Data:
============
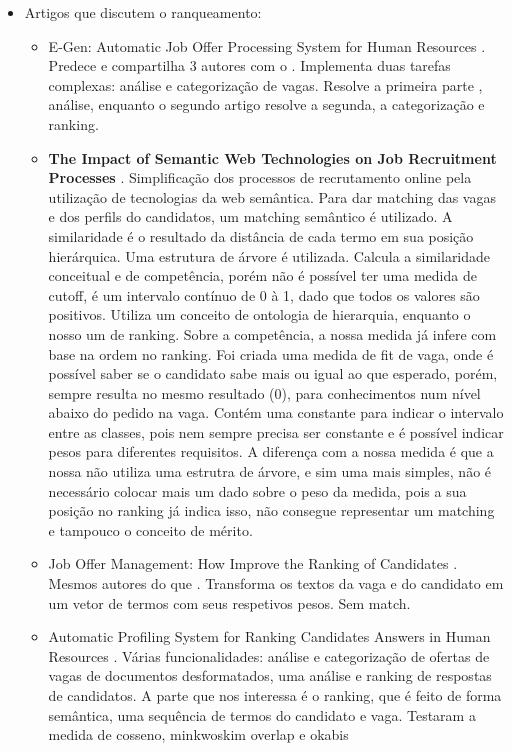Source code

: \documentclass[preprint,12pt]{elsarticle}
\begin{document}
\begin{itemize}
\item Artigos que discutem o ranqueamento:
  \begin{itemize}
  \item E-Gen: Automatic Job Offer Processing System for Human Resources \cite{e-gen-job-processing-2007}. Predece e compartilha 3 autores com o \cite{automatic-profiling-2008}. Implementa duas tarefas complexas: análise e categorização de vagas. Resolve a primeira parte , análise, enquanto o segundo artigo resolve a segunda, a categorização e ranking.
  
  \item \textbf{The Impact of Semantic Web Technologies on Job Recruitment Processes} \cite{impact-semantic-web-2005}. Simplificação dos processos de recrutamento online pela utilização de tecnologias da web semântica. Para dar matching das vagas e dos perfils do candidatos, um matching semântico é utilizado. A similaridade é o resultado da distância de cada termo em sua posição hierárquica. Uma estrutura de árvore é utilizada. Calcula a similaridade conceitual e de competência, porém não é possível ter uma medida de cutoff, é um intervalo contínuo de 0 à 1, dado que todos os valores são positivos. Utiliza um conceito de ontologia de hierarquia, enquanto o nosso um de ranking. Sobre a competência, a nossa medida já infere com base na ordem no ranking.
  Foi criada uma medida de fit de vaga, onde é possível saber se o candidato sabe mais ou igual ao que esperado, porém, sempre resulta no mesmo resultado (0), para conhecimentos num nível abaixo do pedido na vaga. Contém uma constante para indicar o intervalo entre as classes, pois nem sempre precisa ser constante e é possível indicar pesos para diferentes requisitos. A diferença com a nossa medida é que a nossa não utiliza uma estrutra de árvore, e sim uma mais simples, não é necessário colocar mais um dado sobre o peso da medida, pois a sua posição no ranking já indica isso, não consegue representar um matching e tampouco o conceito de mérito.
  
  \item Job Offer Management: How Improve the Ranking of Candidates \cite{improve-ranking-candidates-2009}. Mesmos autores do que \cite{automatic-profiling-2008, e-gen-job-processing-2007}. Transforma os textos da vaga e do candidato em um vetor de termos com seus respetivos pesos. Sem match.
  
  \item Automatic Profiling System for Ranking Candidates Answers in Human Resources \cite{automatic-profiling-2008}. Várias funcionalidades: análise e categorização de ofertas de vagas de documentos desformatados, uma análise e ranking de respostas de candidatos. A parte que nos interessa é o ranking, que é feito de forma semântica, uma sequência de termos do candidato e vaga. Testaram a medida de cosseno, minkwoskim overlap e okabis
  

\end{itemize}
\end{itemize}
\end{document}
============
What is required: Copy the listing above verbatim, leaving out pictures.

Output of the exercise:
Source code

: \documentclass[preprint,12pt]{elsarticle}
\begin{document}
\begin{itemize}
\item Artigos que discutem o ranqueamento:
  \begin{itemize}
  \item E-Gen: Automatic Job Offer Processing System for Human Resources \cite{e-gen-job-processing-2007}. Predece e compartilha 3 autores com o \cite{automatic-profiling-2008}. Implementa duas tarefas complexas: análise e categorização de vagas. Resolve a primeira parte , análise, enquanto o segundo artigo resolve a segunda, a categorização e ranking.
  
  \item \textbf{The Impact of Semantic Web Technologies on Job Recruitment Processes} \cite{impact-semantic-web-2005}. Simplificação dos processos de recrutamento online pela utilização de tecnologias da web semântica. Para dar matching das vagas e dos perfils do candidatos, um matching semântico é utilizado. A similaridade é o resultado da distância de cada termo em sua posição hierárquica. Uma estrutura de árvore é utilizada. Calcula a similaridade conceitual e de competência, porém não é possível ter uma medida de cutoff, é um intervalo contínuo de 0 à 1, dado que todos os valores são positivos. Utiliza um conceito de ontologia de hierarquia, enquanto o nosso um de ranking. Sobre a competência, a nossa medida já infere com base na ordem no ranking.
  Foi criada uma medida de fit de vaga, onde é possível saber se o candidato sabe mais ou igual ao que esperado, porém, sempre resulta no mesmo resultado (0), para conhecimentos num nível abaixo do pedido na vaga. Contém uma constante para indicar o intervalo entre as classes, pois nem sempre precisa ser constante e é possível indicar pesos para diferentes requisitos. A diferença com a nossa medida é que a nossa não utiliza uma estrutra de árvore, e sim uma mais simples, não é necessário colocar mais um dado sobre o peso da medida, pois a sua posição no ranking já indica isso, não consegue representar um matching e tampouco o conceito de mérito.
  
  \item Job Offer Management: How Improve the Ranking of Candidates \cite{improve-ranking-candidates-2009}. Mesmos autores do que \cite{automatic-profiling-2008, e-gen-job-processing-2007}. Transforma os textos da vaga e do candidato em um vetor de termos com seus respetivos pesos. Sem match.
  
  \item Automatic Profiling System for Ranking Candidates Answers in Human Resources \cite{automatic-profiling-2008}. Várias funcionalidades: análise e categorização de ofertas de vagas de documentos desformatados, uma análise e ranking de respostas de candidatos. A parte que nos interessa é o ranking, que é feito de forma semântica, uma sequência de termos do candidato e vaga. Testaram a medida de cosseno, minkwoskim overlap e okabis
  

\end{itemize}
\end{itemize}
\end{document}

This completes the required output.